I’ve written about the girl from my Honors World History class so many times that I’m sure she knows now. I’m sure she’s aware of all the feelings I was too terrified to put into words when I was 15 and awkward because I’ve spent so long trying to right my wrongs. Painfully going over every missed opportunity. That’s the problem with opportunities, they’re like Schrodinger’s Possibility. Until the opportunity is finally punctuated with a period, the happy ending is still a potential outcome. Sure, you can recognize that these hopes are irrational, but that doesn’t stop you from wondering, “what if?” It’s what sustains Annie throughout the entirety of Sleepless in Seattle. Yes, it is absurd to throw your life away for a stranger all the way across the country…but what if this man on the radio is The One? Yes, I’ve long since moved away from being the shy kid in World History class…but what if that girl called me up right now?

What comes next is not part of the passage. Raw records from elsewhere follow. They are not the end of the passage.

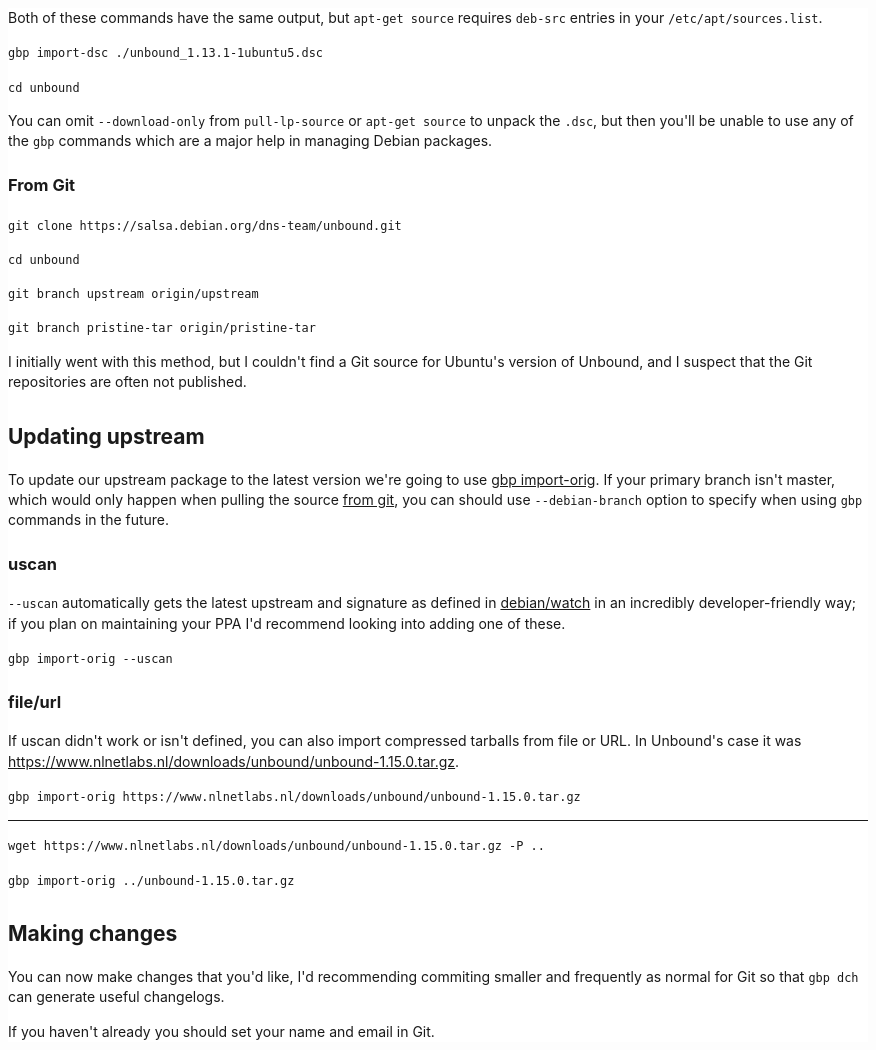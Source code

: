 Both of these commands have the same output, but `apt-get source` requires `deb-src` entries in your `/etc/apt/sources.list`.

`gbp import-dsc ./unbound_1.13.1-1ubuntu5.dsc`

`cd unbound`

You can omit `--download-only` from `pull-lp-source` or `apt-get source` to unpack the `.dsc`, but then you'll be unable to use any of the `gbp` commands which are a major help in managing Debian packages.

### From Git

`git clone https://salsa.debian.org/dns-team/unbound.git`

`cd unbound`

`git branch upstream origin/upstream`

`git branch pristine-tar origin/pristine-tar`

I initially went with this method, but I couldn't find a Git source for Ubuntu's version of Unbound, and I suspect that the Git repositories are often not published.

## Updating upstream
To update our upstream package to the latest version we're going to use [gbp import-orig](https://manpages.ubuntu.com/manpages/focal/en/man1/gbp-import-orig.1.html). If your primary branch isn't master, which would only happen when pulling the source [from git](#from-git),  you can should use `--debian-branch` option to specify when using `gbp` commands in the future.

### uscan
`--uscan` automatically gets the latest upstream and signature as defined in [debian/watch](https://wiki.debian.org/debian/watch) in an incredibly developer-friendly way; if you plan on maintaining your PPA I'd recommend looking into adding one of these.

`gbp import-orig --uscan`

### file/url

If uscan didn't work or isn't defined, you can also import compressed tarballs from file or URL. In Unbound's case it was https://www.nlnetlabs.nl/downloads/unbound/unbound-1.15.0.tar.gz.

`gbp import-orig https://www.nlnetlabs.nl/downloads/unbound/unbound-1.15.0.tar.gz`

---

`wget https://www.nlnetlabs.nl/downloads/unbound/unbound-1.15.0.tar.gz -P ..`

`gbp import-orig ../unbound-1.15.0.tar.gz`

## Making changes
You can now make changes that you'd like, I'd recommending commiting smaller and frequently as normal for Git so that `gbp dch` can generate useful changelogs.

If you haven't already you should set your name and email in Git.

When I was younger, I was desperate to go back in time. To take all the confidence and self-assuredness I’ve gained with age and bestow that gift on my 15-year-old self. To give my feelings the freedom to exist loudly, a luxury I didn’t realize I was missing. To offer myself a chance to give this story about a girl an ending. When you’re afraid that people will figure out you’re queer, any semblence of emotion is too big. Feelings go into a miniscule box that’s tucked so deeply within the depths of your soul it’s like it doesn’t exist. I thought I was doomed to only experience love quietly on my own and to keep hope alive through stolen, one-sided moments like Annie. I lived for the passed notes with the swirly, almost-cursive writing the same way Annie dropped everything to tune into Sam’s voice on the radio. I saw these insular, restrained acts as the pinnacle of romance. Of course, that isn’t love at all.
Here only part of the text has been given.